Je ne le crois pas, du moins, je ne pense pas qu’il faille s’en tenir là et se contenter de bâtir, comme l’ont suggéré François REBSAMEN et Jean-Christophe CAMBADÉLIS des alliances, à la carte, pour battre l’UMP. Ce serait destructeur pour le MODEM -mais après tout, m’objectera-t-on, c’est son problème- mais ce ne serait pas non plus un facteur de clarification pour une gauche en quête d’identité. Ces alliances auront lieu, évidemment, mais il faut aller plus loin. Ne fermons pas non plus la porte ouverte par Ségolène ROYAL, avec la main tendue à François BAYROU. J’avais, alors, approuvé le geste, tout en regrettant l’improvisation, la précipitation qui ne pouvait mener qu’à un pas de deux électoral sympathique, utile pour le second tour, mais sans lendemain. C’est pourquoi je pense qu’il faut dépasser la posture très classique –jospiniste, en fait -adoptée par François HOLLANDE à la conclusion de l’Université d’Été- listes de gauche au premier tour, discussions au second –d’autant plus que, pour moi, la conquête du pouvoir local, pour essentielle qu’elle soit, ne résume pas la raison d’être du PS et de la gauche : je souhaite un autre Président que Nicolas SARKOZY et, surtout, une autre politique que la sienne en 2012.

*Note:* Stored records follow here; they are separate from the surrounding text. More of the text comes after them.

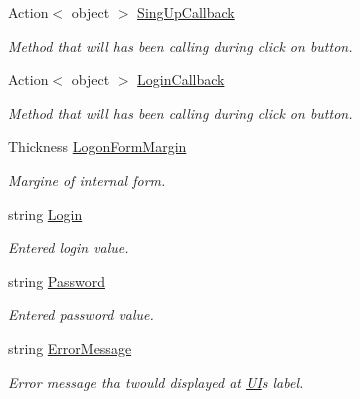 \begin{DoxyCompactItemize}
\item 
Action$<$ object $>$ \mbox{\hyperlink{class_wpf_handler_1_1_u_i_1_1_controls_1_1_logon_1_1_logon_panel_a6fc870650cd4c39be458e1da94bc8d70}{Sing\+Up\+Callback}}
\begin{DoxyCompactList}\small\item\em Method that will has been calling during click on button. \end{DoxyCompactList}\item 
Action$<$ object $>$ \mbox{\hyperlink{class_wpf_handler_1_1_u_i_1_1_controls_1_1_logon_1_1_logon_panel_a5bb96bdb64897d8822d07c0d3e6fa51e}{Login\+Callback}}
\begin{DoxyCompactList}\small\item\em Method that will has been calling during click on button. \end{DoxyCompactList}\item 
Thickness \mbox{\hyperlink{class_wpf_handler_1_1_u_i_1_1_controls_1_1_logon_1_1_logon_panel_abaaf66c7a6670520ca218fe83f571208}{Logon\+Form\+Margin}}
\begin{DoxyCompactList}\small\item\em Margine of internal form. \end{DoxyCompactList}\item 
string \mbox{\hyperlink{class_wpf_handler_1_1_u_i_1_1_controls_1_1_logon_1_1_logon_panel_abf1db78189d11dc269252a5888f7a613}{Login}}
\begin{DoxyCompactList}\small\item\em Entered login value. \end{DoxyCompactList}\item 
string \mbox{\hyperlink{class_wpf_handler_1_1_u_i_1_1_controls_1_1_logon_1_1_logon_panel_a2b5b8a76a045af6351be2ddaab3ebaf0}{Password}}
\begin{DoxyCompactList}\small\item\em Entered password value. \end{DoxyCompactList}\item 
string \mbox{\hyperlink{class_wpf_handler_1_1_u_i_1_1_controls_1_1_logon_1_1_logon_panel_afa45374205dd8e659e084df9699e49b6}{Error\+Message}}
\begin{DoxyCompactList}\small\item\em Error message tha twould displayed at \mbox{\hyperlink{namespace_wpf_handler_1_1_u_i}{UI}}\textquotesingle{}s label. \end{DoxyCompactList}\end{DoxyCompactItemize}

Alors, je propose une méthode : ouvrons le dialogue de fond avec le MODEM, sans renoncer, au contraire, à nos fondamentaux. L’objectif ? Ceux qui me lisent le connaissent : bâtir une « maison du renouveau », une coalition progressiste face au bloc conservateur extrêmement puissant, homogène, tenu par un leadership incontesté, construit par Nicolas SARKOZY. Le moyen ? La recherche des zones de clivage et des points de contact : solidarité, humanisme, État providence, éducation, respect des libertés individuelles- qui n’en doutons pas vont souffrir pendant ce quinquennat- construction européenne. Le lieu ? Des Assises des progressistes largement ouvertes, à toute la gauche d’abord, aux centristes qui le souhaitent aussi. C’est ainsi que nous pourrons, sur la base de convergences et divergences établies, constatées en commun, décider –ou non- d’avancer plus loin ensemble.

Qu’on me comprenne bien. Je ne prône pas l’alliance avec le Centre, je la sais difficile. Mais je ne souhaite pas qu’elle soit écartée d’un revers de main, par un réflexe pavlovien, parce que je suis hélas convaincu qu’une gauche aussi minoritaire qu’elle l’est aujourd’hui ne pourra retrouver le pouvoir que si elle s’élargit. Là est le défi principal, d’ailleurs : retrouver ceux de nos électeurs qui, le 22 avril, ont préféré François BAYROU à Ségolène ROYAL, sans perdre ceux qui ont fait confiance à celle-ci. Mais cela n’exclut pas, au contraire, de conforter ce rassemblement.